In 2011, the fourth generation of the Dillon family, Prince Robert de Luxemburg, branched out beyond the Graves region to buy Ch. Tertre Daugay in Saint-Emilion along with the vineyards of neighbouring Ch. l’Arrosée. From the two estates, he created Quintus. Ideally situated next to Ch. Bélair-Monange and Ch. Angélus, the vineyards are situated on a limestone hillock in the south-western end of the Saint-Emilion plateau. In 2021, Domaine Clarence Dillon bought Ch. Grand Pontet, another 14 hectares of top Saint-Emilion terroir to further expand the Quintus estate. With the viticulture and winemaking at Quintus all under the control of the talented Haut-Brion team, it’s not surprising that Quintus has quickly gained its own following of collectors. Alongside the Grand Vin, a second wine Le Dragon de Quintus (first produced in 2011) and a third wine Saint-Emilion de Quintus (first produced in 2014) are made.
These various lost properties and wines are becoming harder to find, but offer a fascinating way to explore the full DNA of the modern-day Haut-Brion, La Mission Haut-Brion and Quintus.
Copyright, Domaine Clarence Dillon
YOUR QUICK GUIDE TO THE HAUT-BRION WINES
Allary Haut-Brion (Domaine): made between 2008 and 2012 by a separate winemaking team from a parcel of vines in the heart of the Haut-Brion site (which is now owned by Haut-Brion)
Bahans Haut-Brion: the second wine of Ch. Haut-Brion, first made in 1976 and renamed Le Clarence de Haut-Brion from the 2007 vintage
Haut-Brion: the Grand Vin (red) of Ch. Haut-Brion, which dates back to the 16th century
Haut-Brion Blanc: the Grand Vin (white) of Ch. Haut-Brion, first made in 1916
La Chapelle de la Mission Haut-Brion: La Mission Haut-Brion’s second wine, introduced in 1991
La Clarté de Haut-Brion: the name for the second white wine of Ch.
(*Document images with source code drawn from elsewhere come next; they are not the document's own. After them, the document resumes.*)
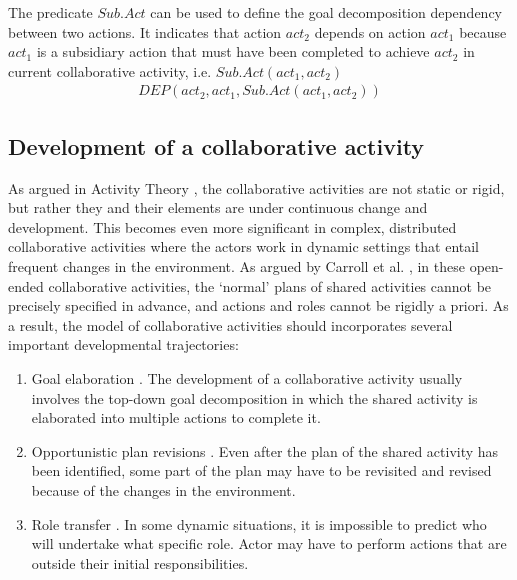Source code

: The predicate $Sub.Act$ can be used to define the goal decomposition dependency between two actions. It indicates that action $act_2$ depends on action $act_1$ because $act_1$ is a subsidiary action that must have been completed to achieve $act_2$ in current collaborative activity, i.e. $Sub.Act(act_1, act_2)$
\begin{align*} 
	 DEP(act_2, act_1, Sub.Act(act_1, act_2))
\end{align*}

\subsection{Development of a collaborative activity} %
\label{sub:development_of_a_collaborative_activity}
As argued in Activity Theory \cite{nardi1996context}, the collaborative activities are not static or rigid, but rather they and their elements are under continuous change and development. This becomes even more significant in complex, distributed collaborative activities where the actors work in dynamic settings that entail frequent changes in the environment. As argued by Carroll et al. \cite{carroll2006a}, in these open-ended collaborative activities, the `normal' plans of shared activities cannot be precisely specified in advance, and actions and roles cannot be rigidly a priori. As a result, the model of collaborative activities should incorporates several important developmental trajectories:

\begin{enumerate}
 	\item Goal elaboration \cite{Grosz2006}. The development of a collaborative activity usually involves the top-down goal decomposition in which the shared activity is elaborated into multiple actions to complete it. 
 	\item Opportunistic plan revisions \cite{suchman1987plans}. Even after the plan of the shared activity has been identified, some part of the plan may have to be revisited and revised because of the changes in the environment.
 	\item Role transfer \cite{Turoff2004}. In some dynamic situations, it is impossible to predict who will undertake what specific role. Actor may have to perform actions that are outside their initial responsibilities.
 \end{enumerate} 

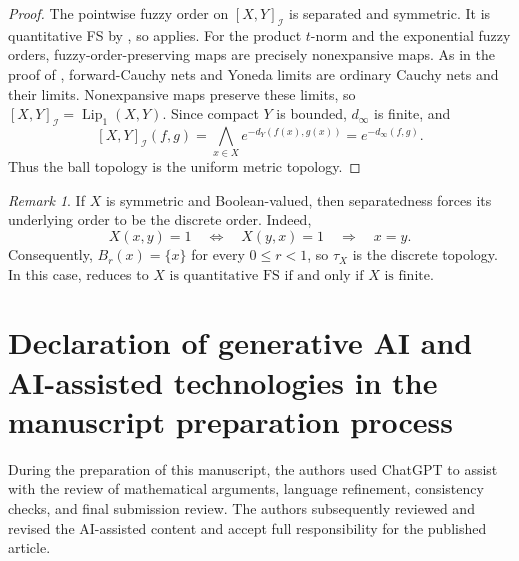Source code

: \documentclass[preprint,3p,times]{elsarticle}
\theoremstyle{definition}
\theoremstyle{remark}
\newtheorem{remark}[remark]{Remark}
\newcommand{\I}{\mathcal{I}}
\numberwithin{equation}{section}
\begin{document}
\begin{proof}
The pointwise fuzzy order on \([X,Y]_{\I}\) is separated and symmetric. It is quantitative FS by , so  applies.
For the product \(t\)-norm and the exponential fuzzy orders, fuzzy-order-preserving maps are precisely nonexpansive maps. As in the proof of , forward-Cauchy nets and Yoneda limits are ordinary Cauchy nets and their limits. Nonexpansive maps preserve these limits, so \([X,Y]_{\I}=\operatorname{Lip}_1(X,Y)\). Since compact \(Y\) is bounded, \(d_\infty\) is finite, and
\[
 [X,Y]_{\I}(f,g)=\bigwedge_{x\in X}e^{-d_Y(f(x),g(x))}
               =e^{-d_\infty(f,g)}.
\]
Thus the ball topology is the uniform metric topology.
\end{proof}


\begin{remark}
If \(X\) is symmetric and Boolean-valued, then separatedness forces its underlying order to be the discrete order. Indeed,
\[
X(x,y)=1
\quad\Longleftrightarrow\quad
X(y,x)=1
\quad\Longrightarrow\quad x=y.
\]
Consequently, \(B_r(x)=\{x\}\) for every \(0\leq r<1\), so \(\tau_X\) is the discrete topology. In this case,  reduces to
\(
X\text{ is quantitative FS}
\text{ if and only if }
X\text{ is finite}.
\)
\end{remark}



\section*{Declaration of generative AI and AI-assisted technologies in the manuscript preparation process}

During the preparation of this manuscript, the authors used ChatGPT to assist with the review of mathematical
arguments, language refinement, consistency checks, and final submission review. The authors subsequently reviewed and revised the AI-assisted content and accept full responsibility for the published article.
\end{document}
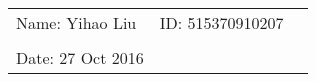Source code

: \documentclass{article}
\begin{document}
\vspace*{0.25cm}

\hrulefill

\thispagestyle{empty}

\begin{center}
\begin{large}
\end{large}

\hrulefill

\vspace*{5cm}
\begin{Large}
\end{Large}

\vspace{2em}

\begin{large}
\end{large}
\end{center}


\vfill

\begin{table}[h!]
\flushleft
\begin{tabular}{lll}
Name: Yihao Liu \hspace*{2em}&
ID: 515370910207\hspace*{2em}\\


\\

Date: 27 Oct 2016 

\end{tabular}
\end{table}

\hfill
\begin{tiny}
[rev. 1.0]
\end{tiny}
\newpage
\end{document}
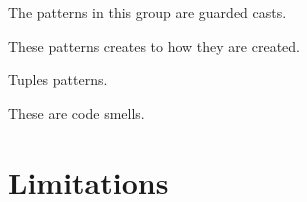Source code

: 
The patterns in this group are guarded casts.






These patterns creates to how they are created.








Tuples patterns.






These are code smells.














\section{Limitations}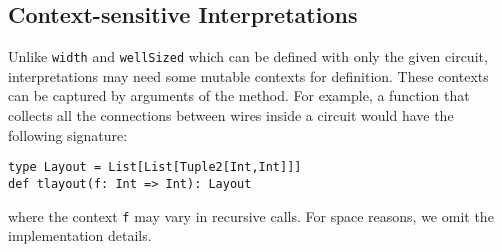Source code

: \subsection{Context-sensitive Interpretations}
Unlike \lstinline{width} and \lstinline{wellSized} which can be defined with
only the given circuit, interpretations may need some mutable contexts for definition.
These contexts can be captured by arguments of the method. For example, a
function that collects all the connections between wires inside a circuit would have
the following signature:
\begin{lstlisting}
type Layout = List[List[Tuple2[Int,Int]]]
def tlayout(f: Int => Int): Layout
\end{lstlisting}
where the context \lstinline{f} may vary in recursive calls.
For space reasons, we omit the implementation details.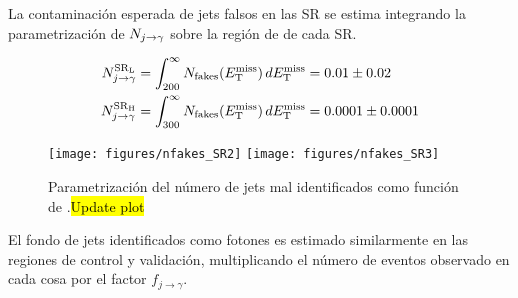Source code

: La contaminación esperada de jets falsos en las SR se estima integrando la
parametrización de $N_{j\rightarrow\gamma}$ sobre la región de {\met} de cada SR.

\begin{align}
  N_{j\rightarrow\gamma}^\text{\ensuremath{\mathrm{SR}_\mathrm{L}}} &= \int_{200}^{\infty} N_\text{fakes}(E_{\mathrm{T}}^{\mathrm{miss}}) \, dE_{\mathrm{T}}^{\mathrm{miss}} = 0.01 \pm 0.02 \\
  N_{j\rightarrow\gamma}^\text{\ensuremath{\mathrm{SR}_\mathrm{H}}} &= \int_{300}^{\infty} N_\text{fakes}(E_{\mathrm{T}}^{\mathrm{miss}}) \, dE_{\mathrm{T}}^{\mathrm{miss}} = 0.0001 \pm 0.0001
\end{align}


\begin{figure}[!htbp]
  \centering
  \texttt{[image: figures/nfakes\_SR2]}  \hfill
  \texttt{[image: figures/nfakes\_SR3]}
  \caption{Parametrización del número de jets mal identificados como
    función de {\met}.\hl{Update plot}}
  \label{fig:jetfake_nfakes_met}
\end{figure}

El fondo de jets identificados como fotones es estimado similarmente en las
regiones de control y validación,
multiplicando el número de eventos observado en cada cosa por el factor
$f_{j\to\gamma}$.









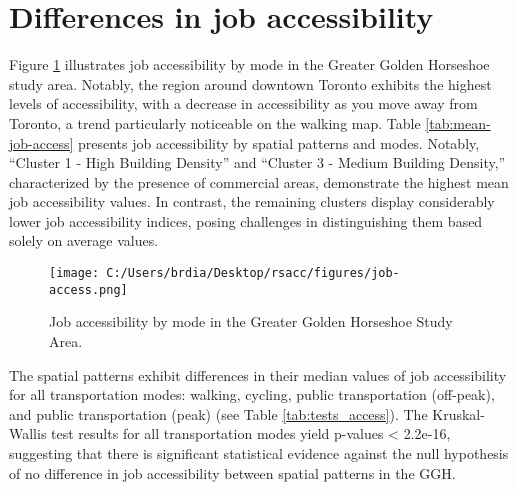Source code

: \documentclass[conference,final,]{IEEEtran}
\begin{document}
\hypertarget{differences-in-job-accessibility}{%
\section{Differences in job
accessibility}\label{differences-in-job-accessibility}}

Figure \ref{fig:map_jobs} illustrates job accessibility by mode in the
Greater Golden Horseshoe study area. Notably, the region around downtown
Toronto exhibits the highest levels of accessibility, with a decrease in
accessibility as you move away from Toronto, a trend particularly
noticeable on the walking map. Table \ref{tab:mean-job-access} presents
job accessibility by spatial patterns and modes. Notably, ``Cluster 1 -
High Building Density'' and ``Cluster 3 - Medium Building Density,''
characterized by the presence of commercial areas, demonstrate the
highest mean job accessibility values. In contrast, the remaining
clusters display considerably lower job accessibility indices, posing
challenges in distinguishing them based solely on average values.

\begin{table}[!ht]
\centering
\caption{Mean values for job accessibility by spatial pattern and mode of transport}
\label{tab:mean-job-access}
\end{table}

\begin{figure}[!ht]
\centering
\texttt{[image: C:/Users/brdia/Desktop/rsacc/figures/job-access.png]}
\caption{Job accessibility by mode in the Greater Golden Horseshoe Study Area.}
\label{fig:map_jobs}
\end{figure}

The spatial patterns exhibit differences in their median values of job
accessibility for all transportation modes: walking, cycling, public
transportation (off-peak), and public transportation (peak) (see Table
\ref{tab:tests_access}). The Kruskal-Wallis test results for all
transportation modes yield p-values \textless{} 2.2e-16, suggesting that
there is significant statistical evidence against the null hypothesis of
no difference in job accessibility between spatial patterns in the GGH.
\end{document}
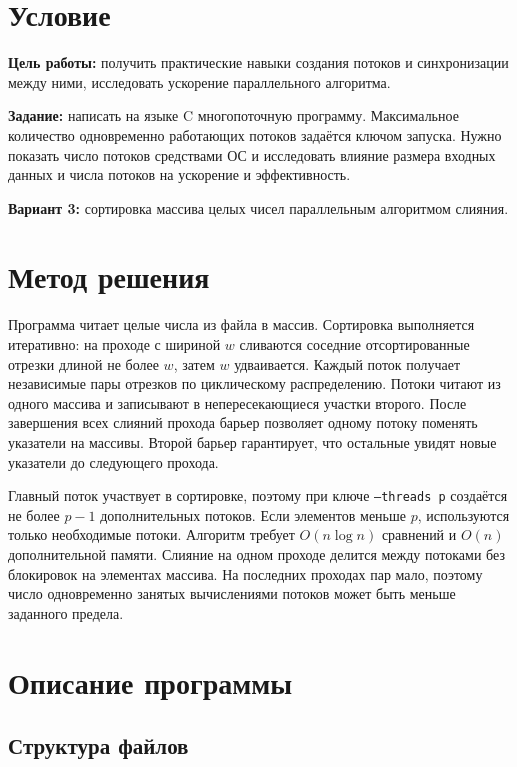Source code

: \documentclass[12pt, a4paper]{article}
\begin{document}


\section{Условие}

\textbf{Цель работы:} получить практические навыки создания потоков и
синхронизации между ними, исследовать ускорение параллельного алгоритма.

\textbf{Задание:} написать на языке C многопоточную программу. Максимальное
количество одновременно работающих потоков задаётся ключом запуска. Нужно
показать число потоков средствами ОС и исследовать влияние размера входных
данных и числа потоков на ускорение и эффективность.

\textbf{Вариант 3:} сортировка массива целых чисел параллельным алгоритмом
слияния.

\section{Метод решения}

Программа читает целые числа из файла в массив. Сортировка выполняется
итеративно: на проходе с шириной $w$ сливаются соседние отсортированные
отрезки длиной не более $w$, затем $w$ удваивается. Каждый поток получает
независимые пары отрезков по циклическому распределению. Потоки читают из
одного массива и записывают в непересекающиеся участки второго. После
завершения всех слияний прохода барьер позволяет одному потоку поменять
указатели на массивы. Второй барьер гарантирует, что остальные увидят
новые указатели до следующего прохода.

Главный поток участвует в сортировке, поэтому при ключе
\texttt{--threads p} создаётся не более $p-1$ дополнительных потоков.
Если элементов меньше $p$, используются только необходимые потоки.
Алгоритм требует $O(n\log n)$ сравнений и $O(n)$ дополнительной памяти.
Слияние на одном проходе делится между потоками без блокировок на элементах
массива. На последних проходах пар мало, поэтому число одновременно
занятых вычислениями потоков может быть меньше заданного предела.

\section{Описание программы}

\subsection{Структура файлов}
\end{document}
Haut-Brion from the 2008 vintage (previously Les Plantiers Haut-Brion Blanc)
La Mission Haut-Brion: the Grand Vin (red) of Ch. la Mission Haut-Brion which has been made since the 16th century
La Mission Haut-Brion Blanc: the Grand Vin (white) of Ch. la Mission Haut-Brion, first made in 1923 under this name, before being renamed Laville Haut-Brion in the 1930s, and reclaiming its name once more from 2009
La Passion Haut-Brion (Domaine de): a bottling of Haut-Brion or Bahans Haut-Brion under a different label (from 1955 to its last vintage in 1978)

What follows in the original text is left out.